━━ Records shown

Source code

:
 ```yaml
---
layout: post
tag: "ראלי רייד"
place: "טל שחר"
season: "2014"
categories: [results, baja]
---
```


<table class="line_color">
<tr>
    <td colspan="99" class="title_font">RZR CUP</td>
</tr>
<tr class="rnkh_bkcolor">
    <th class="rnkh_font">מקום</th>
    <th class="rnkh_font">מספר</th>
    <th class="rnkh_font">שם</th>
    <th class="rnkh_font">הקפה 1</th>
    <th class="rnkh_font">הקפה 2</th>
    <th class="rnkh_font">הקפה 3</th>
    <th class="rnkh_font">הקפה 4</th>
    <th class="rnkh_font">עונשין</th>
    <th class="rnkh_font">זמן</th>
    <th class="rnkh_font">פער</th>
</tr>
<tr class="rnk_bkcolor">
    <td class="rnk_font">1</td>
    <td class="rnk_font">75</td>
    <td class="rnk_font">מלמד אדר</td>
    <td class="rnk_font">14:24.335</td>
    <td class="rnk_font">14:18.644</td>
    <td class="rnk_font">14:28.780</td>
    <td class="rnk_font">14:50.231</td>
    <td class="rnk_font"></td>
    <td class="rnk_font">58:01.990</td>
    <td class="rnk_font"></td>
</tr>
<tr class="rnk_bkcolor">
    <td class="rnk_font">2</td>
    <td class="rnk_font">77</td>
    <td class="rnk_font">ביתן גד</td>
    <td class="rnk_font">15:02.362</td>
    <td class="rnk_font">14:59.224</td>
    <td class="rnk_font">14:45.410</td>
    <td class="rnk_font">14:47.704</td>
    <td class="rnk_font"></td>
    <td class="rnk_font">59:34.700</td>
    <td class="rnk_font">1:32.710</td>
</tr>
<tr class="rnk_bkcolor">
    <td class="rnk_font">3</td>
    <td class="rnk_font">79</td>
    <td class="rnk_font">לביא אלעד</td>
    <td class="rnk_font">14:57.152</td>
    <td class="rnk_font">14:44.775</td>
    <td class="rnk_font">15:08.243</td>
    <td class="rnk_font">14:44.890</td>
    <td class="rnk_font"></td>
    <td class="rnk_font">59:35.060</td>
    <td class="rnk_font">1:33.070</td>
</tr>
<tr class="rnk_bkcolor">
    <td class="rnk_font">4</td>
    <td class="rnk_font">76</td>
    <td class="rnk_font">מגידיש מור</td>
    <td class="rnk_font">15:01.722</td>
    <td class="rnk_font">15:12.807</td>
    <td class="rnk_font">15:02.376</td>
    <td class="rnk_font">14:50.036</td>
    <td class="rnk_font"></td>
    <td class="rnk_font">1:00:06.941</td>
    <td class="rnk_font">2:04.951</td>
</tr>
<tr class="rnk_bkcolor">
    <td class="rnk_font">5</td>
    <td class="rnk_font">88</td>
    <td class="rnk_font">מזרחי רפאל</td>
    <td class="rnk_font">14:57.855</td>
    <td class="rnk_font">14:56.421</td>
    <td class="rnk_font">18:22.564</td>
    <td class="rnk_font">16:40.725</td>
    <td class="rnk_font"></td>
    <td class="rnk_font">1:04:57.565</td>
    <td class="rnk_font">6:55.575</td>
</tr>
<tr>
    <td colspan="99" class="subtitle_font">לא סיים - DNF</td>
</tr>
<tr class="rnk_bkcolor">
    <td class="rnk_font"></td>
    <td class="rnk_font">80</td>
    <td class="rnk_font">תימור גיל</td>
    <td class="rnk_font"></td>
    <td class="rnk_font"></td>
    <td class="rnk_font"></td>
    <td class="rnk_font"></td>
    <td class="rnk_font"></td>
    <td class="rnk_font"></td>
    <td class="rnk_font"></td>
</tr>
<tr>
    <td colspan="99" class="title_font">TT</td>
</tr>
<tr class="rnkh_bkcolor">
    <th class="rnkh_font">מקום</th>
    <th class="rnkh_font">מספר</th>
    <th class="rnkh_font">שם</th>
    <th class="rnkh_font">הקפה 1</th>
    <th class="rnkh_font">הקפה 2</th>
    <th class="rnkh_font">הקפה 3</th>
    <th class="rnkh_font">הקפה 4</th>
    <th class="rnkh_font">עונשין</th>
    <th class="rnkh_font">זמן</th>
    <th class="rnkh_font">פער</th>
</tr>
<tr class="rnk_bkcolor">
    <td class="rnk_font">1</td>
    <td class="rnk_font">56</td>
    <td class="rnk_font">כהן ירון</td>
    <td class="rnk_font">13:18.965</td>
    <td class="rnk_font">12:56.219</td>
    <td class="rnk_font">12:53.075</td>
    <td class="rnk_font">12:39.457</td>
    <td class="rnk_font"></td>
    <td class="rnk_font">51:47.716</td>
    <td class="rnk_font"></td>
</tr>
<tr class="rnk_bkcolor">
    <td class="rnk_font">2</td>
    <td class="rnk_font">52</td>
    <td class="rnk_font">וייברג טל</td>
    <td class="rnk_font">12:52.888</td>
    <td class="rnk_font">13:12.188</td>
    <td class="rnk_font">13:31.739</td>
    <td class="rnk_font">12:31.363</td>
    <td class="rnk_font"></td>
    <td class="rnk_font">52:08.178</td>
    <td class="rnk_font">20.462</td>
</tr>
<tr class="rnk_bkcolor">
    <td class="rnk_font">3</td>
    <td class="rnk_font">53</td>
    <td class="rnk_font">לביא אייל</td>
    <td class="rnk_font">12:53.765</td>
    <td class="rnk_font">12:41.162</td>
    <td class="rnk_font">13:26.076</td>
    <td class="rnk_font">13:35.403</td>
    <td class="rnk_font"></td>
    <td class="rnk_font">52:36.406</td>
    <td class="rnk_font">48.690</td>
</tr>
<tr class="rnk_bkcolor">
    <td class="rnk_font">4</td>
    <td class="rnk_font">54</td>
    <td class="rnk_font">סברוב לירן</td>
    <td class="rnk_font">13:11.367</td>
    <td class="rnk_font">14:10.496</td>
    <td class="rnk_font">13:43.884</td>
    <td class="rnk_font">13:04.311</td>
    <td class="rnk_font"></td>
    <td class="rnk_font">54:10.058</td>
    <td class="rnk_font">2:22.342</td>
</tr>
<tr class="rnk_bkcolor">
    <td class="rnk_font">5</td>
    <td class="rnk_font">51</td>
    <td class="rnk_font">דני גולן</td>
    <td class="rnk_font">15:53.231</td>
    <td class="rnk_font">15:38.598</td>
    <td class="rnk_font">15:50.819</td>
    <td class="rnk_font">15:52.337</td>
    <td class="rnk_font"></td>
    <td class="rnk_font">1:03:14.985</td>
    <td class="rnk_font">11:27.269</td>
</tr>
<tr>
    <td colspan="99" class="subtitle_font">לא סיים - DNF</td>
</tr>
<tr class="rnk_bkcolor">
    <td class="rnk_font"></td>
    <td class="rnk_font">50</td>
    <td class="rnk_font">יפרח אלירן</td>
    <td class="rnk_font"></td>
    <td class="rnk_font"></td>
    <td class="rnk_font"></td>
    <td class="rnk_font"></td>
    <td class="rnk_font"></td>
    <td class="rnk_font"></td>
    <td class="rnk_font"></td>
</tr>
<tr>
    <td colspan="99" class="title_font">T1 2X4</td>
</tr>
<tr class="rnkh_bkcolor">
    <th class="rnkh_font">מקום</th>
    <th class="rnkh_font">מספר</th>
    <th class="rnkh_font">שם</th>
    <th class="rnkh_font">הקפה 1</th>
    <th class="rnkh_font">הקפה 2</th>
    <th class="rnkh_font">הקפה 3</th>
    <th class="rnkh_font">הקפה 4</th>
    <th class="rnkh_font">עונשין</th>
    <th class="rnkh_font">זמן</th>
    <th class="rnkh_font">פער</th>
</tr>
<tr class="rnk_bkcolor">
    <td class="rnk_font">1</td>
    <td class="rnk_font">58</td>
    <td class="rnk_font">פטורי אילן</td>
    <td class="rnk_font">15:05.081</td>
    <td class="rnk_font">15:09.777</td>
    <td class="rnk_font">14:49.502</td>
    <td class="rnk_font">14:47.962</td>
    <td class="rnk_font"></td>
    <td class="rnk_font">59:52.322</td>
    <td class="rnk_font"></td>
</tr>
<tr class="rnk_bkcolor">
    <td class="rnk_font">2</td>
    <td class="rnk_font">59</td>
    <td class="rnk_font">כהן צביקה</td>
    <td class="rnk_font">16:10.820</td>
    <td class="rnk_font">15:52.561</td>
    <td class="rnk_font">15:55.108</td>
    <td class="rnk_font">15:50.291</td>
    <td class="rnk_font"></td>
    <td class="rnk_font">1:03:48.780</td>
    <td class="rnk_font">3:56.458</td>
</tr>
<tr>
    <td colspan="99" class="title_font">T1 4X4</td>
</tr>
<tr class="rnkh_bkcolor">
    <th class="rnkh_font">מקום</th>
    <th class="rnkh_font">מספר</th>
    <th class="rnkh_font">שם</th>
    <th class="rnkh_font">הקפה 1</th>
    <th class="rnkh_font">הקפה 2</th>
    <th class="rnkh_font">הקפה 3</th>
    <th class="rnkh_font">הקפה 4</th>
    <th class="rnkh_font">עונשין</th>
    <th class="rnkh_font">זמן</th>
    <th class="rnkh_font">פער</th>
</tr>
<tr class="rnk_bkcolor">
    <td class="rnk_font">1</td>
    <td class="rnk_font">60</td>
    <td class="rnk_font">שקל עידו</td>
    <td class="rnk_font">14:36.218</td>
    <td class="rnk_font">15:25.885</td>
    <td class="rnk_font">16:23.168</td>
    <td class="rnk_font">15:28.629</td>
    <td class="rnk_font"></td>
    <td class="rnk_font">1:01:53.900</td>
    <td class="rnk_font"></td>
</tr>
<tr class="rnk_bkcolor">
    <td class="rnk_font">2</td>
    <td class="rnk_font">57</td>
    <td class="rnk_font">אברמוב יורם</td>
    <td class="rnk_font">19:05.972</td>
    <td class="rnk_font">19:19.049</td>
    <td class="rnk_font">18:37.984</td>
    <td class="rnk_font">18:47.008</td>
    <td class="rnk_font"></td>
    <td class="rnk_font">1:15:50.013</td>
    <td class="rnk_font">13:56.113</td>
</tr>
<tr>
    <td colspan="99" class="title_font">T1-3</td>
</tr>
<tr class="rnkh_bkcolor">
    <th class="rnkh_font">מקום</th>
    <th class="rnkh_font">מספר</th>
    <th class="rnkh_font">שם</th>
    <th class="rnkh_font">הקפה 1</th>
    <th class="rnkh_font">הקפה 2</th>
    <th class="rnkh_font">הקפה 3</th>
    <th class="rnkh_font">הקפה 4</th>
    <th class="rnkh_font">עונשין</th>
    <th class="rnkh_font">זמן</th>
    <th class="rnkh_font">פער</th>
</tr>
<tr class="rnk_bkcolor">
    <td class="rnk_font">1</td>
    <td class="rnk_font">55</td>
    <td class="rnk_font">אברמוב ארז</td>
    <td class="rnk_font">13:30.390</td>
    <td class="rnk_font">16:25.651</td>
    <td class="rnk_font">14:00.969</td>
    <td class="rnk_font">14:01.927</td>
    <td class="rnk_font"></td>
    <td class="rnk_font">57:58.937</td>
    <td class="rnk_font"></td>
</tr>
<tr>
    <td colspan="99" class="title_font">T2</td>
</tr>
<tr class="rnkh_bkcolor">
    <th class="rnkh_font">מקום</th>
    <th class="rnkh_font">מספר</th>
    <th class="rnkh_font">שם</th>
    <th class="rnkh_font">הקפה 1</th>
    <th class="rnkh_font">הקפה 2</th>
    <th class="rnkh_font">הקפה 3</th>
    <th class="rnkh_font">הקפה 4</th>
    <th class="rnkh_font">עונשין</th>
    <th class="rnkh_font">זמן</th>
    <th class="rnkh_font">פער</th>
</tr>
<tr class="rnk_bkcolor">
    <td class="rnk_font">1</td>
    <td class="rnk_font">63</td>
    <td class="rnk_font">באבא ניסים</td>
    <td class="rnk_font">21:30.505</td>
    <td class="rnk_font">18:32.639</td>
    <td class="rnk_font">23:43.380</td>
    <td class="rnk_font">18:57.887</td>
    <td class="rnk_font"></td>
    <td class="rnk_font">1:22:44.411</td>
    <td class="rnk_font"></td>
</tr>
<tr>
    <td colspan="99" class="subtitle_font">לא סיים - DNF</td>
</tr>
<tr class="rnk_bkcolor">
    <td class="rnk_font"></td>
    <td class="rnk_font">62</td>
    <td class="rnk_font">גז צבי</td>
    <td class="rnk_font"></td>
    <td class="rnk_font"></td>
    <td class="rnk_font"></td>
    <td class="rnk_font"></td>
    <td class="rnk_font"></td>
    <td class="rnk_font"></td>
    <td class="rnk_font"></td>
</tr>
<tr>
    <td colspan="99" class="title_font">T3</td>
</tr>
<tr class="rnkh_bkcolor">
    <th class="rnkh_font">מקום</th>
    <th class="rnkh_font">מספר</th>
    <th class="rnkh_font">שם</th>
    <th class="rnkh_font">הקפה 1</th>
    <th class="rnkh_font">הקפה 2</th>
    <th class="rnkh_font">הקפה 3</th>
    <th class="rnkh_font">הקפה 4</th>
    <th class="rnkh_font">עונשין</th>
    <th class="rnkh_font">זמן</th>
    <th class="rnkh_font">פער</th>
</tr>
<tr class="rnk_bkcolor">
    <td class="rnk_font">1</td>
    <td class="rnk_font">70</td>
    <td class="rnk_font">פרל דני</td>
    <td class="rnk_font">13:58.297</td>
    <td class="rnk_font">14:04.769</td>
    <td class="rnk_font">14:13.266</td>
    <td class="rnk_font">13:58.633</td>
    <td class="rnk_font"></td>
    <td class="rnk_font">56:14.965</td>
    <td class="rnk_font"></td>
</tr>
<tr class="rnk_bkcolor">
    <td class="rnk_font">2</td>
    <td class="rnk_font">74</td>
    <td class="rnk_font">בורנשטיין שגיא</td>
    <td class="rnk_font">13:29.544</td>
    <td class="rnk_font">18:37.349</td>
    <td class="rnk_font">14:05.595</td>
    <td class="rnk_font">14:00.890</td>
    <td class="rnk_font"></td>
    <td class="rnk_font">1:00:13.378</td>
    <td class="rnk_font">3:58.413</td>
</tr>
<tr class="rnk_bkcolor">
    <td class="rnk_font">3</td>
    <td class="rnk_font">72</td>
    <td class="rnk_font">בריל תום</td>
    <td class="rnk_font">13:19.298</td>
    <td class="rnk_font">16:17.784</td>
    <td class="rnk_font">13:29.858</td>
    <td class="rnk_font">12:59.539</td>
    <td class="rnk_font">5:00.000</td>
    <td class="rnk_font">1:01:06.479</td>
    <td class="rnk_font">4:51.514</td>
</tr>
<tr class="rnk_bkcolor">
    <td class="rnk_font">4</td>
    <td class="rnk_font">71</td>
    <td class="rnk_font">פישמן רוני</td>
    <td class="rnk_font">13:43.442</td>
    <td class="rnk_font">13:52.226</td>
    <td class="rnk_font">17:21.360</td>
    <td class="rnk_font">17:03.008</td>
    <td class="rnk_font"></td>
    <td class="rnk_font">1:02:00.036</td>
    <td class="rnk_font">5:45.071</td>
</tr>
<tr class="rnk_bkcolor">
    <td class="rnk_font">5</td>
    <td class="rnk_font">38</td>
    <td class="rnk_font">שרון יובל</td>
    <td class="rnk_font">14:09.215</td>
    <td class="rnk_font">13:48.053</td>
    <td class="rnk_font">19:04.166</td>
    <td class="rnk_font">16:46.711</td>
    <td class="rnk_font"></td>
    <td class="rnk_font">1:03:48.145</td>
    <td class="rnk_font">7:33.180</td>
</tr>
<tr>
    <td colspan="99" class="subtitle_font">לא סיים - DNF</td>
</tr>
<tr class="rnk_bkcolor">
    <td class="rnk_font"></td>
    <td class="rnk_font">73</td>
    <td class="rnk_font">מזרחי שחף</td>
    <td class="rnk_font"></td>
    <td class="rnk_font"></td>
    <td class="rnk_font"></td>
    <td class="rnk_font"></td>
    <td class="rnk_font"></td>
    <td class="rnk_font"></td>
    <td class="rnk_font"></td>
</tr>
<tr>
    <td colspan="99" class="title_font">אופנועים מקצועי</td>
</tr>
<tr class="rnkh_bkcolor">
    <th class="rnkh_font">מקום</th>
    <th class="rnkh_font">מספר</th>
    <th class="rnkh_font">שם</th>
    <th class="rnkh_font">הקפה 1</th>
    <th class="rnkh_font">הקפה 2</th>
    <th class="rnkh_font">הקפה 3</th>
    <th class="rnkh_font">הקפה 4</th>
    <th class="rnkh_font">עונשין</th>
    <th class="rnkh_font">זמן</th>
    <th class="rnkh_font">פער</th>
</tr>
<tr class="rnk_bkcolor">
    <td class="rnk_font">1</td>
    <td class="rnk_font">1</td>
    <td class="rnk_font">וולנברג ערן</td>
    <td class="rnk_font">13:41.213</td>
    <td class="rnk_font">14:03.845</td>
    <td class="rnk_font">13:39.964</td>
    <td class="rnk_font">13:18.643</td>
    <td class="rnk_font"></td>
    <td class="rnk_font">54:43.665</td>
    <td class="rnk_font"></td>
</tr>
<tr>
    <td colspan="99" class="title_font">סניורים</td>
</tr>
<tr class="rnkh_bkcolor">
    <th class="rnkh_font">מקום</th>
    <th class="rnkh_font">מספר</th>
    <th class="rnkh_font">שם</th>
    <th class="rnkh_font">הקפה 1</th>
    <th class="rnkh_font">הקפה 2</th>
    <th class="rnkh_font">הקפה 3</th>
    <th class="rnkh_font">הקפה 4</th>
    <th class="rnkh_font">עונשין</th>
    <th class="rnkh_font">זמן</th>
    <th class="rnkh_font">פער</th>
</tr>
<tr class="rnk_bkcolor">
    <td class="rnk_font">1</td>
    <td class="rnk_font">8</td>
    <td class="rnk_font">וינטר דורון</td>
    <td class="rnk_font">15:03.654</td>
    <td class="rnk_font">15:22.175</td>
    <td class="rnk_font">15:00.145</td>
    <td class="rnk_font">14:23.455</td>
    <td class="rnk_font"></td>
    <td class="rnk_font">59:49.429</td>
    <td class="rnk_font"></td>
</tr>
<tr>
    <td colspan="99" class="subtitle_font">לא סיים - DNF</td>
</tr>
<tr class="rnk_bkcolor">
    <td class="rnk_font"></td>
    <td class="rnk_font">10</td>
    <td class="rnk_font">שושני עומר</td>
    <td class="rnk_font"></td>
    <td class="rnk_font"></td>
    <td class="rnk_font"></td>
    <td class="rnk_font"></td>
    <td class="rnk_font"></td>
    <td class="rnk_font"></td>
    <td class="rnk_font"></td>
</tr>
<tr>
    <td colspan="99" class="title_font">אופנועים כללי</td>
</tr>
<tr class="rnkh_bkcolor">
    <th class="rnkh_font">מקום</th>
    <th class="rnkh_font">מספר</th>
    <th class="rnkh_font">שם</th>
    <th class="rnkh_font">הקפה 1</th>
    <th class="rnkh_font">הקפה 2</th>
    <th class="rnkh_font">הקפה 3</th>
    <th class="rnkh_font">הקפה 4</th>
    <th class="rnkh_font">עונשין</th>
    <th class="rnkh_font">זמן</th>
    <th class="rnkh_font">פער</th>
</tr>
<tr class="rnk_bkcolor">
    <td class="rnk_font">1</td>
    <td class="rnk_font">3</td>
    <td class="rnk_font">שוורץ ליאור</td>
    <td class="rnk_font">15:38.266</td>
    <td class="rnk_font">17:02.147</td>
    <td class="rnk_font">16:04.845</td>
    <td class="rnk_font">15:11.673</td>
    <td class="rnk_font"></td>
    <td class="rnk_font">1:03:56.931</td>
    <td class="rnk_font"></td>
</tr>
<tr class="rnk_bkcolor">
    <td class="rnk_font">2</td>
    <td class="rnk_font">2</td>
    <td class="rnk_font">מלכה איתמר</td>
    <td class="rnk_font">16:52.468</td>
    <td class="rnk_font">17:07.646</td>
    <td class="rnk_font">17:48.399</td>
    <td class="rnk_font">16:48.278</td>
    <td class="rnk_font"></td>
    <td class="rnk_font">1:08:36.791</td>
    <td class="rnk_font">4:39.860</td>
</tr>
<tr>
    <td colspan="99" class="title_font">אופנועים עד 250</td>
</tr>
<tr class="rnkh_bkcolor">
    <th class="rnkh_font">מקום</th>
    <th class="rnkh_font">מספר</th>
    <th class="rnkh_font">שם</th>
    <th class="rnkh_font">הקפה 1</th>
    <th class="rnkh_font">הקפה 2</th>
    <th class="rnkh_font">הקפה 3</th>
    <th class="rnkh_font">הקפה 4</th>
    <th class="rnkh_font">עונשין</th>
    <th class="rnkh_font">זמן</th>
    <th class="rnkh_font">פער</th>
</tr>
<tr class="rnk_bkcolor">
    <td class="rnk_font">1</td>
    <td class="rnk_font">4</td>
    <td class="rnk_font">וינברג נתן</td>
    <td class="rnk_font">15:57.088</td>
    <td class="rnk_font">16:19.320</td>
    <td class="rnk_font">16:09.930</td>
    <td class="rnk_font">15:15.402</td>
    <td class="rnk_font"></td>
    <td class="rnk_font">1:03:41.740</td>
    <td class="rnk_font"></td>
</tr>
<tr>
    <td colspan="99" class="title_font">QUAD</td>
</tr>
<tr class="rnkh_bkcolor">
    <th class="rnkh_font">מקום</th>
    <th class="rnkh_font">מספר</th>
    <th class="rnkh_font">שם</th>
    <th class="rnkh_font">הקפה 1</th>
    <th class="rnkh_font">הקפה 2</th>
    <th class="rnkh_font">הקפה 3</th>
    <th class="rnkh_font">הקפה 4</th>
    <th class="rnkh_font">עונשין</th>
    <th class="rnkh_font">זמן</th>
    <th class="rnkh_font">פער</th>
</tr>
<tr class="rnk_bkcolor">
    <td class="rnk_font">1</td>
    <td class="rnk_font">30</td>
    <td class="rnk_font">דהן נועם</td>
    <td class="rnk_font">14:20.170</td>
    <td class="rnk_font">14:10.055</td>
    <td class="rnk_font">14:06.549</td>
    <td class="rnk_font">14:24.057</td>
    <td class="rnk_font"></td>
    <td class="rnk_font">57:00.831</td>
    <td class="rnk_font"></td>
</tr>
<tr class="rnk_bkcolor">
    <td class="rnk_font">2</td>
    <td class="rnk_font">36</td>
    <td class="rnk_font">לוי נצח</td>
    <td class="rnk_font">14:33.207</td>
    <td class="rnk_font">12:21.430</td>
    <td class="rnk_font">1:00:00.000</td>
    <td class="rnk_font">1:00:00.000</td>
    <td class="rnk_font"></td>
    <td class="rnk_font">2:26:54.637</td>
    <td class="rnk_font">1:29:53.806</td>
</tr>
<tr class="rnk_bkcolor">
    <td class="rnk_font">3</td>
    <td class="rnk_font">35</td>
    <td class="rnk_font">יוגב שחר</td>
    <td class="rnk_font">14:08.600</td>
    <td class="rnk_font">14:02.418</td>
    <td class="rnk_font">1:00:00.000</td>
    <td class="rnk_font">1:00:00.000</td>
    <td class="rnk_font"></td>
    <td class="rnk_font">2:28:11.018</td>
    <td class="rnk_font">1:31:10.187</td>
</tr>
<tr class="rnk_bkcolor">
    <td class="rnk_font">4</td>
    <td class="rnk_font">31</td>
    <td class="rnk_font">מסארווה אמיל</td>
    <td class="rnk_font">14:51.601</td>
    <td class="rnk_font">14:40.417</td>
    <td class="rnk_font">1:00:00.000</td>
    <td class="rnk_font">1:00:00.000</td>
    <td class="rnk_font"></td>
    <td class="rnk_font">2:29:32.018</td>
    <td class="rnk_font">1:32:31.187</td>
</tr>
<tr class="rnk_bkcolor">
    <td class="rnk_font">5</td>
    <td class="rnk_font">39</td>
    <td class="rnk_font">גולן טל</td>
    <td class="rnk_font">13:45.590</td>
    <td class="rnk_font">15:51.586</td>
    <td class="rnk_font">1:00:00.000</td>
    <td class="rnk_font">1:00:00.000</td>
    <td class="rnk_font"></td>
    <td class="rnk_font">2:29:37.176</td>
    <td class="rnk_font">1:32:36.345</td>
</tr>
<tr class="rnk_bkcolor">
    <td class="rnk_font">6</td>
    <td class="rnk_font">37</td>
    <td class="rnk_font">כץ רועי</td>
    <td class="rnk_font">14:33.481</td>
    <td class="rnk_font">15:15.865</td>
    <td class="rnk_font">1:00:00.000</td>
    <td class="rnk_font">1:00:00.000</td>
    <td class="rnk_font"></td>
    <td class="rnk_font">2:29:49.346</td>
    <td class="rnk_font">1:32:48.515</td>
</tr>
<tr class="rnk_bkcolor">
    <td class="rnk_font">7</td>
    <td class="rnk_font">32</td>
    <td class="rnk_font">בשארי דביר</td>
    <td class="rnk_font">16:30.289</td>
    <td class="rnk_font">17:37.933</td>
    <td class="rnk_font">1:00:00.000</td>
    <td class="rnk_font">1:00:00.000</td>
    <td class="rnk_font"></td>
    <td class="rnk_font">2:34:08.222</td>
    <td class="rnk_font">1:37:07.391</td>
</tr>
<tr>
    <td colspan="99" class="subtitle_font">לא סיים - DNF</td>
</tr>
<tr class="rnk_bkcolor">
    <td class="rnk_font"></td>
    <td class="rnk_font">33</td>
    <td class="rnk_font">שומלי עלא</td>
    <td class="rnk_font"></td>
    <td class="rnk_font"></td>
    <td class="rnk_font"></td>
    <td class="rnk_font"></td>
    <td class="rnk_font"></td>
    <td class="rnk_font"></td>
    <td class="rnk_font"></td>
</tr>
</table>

━━━━

Within the data, how many lines hold the word "אופנועים"? State the number alone.

3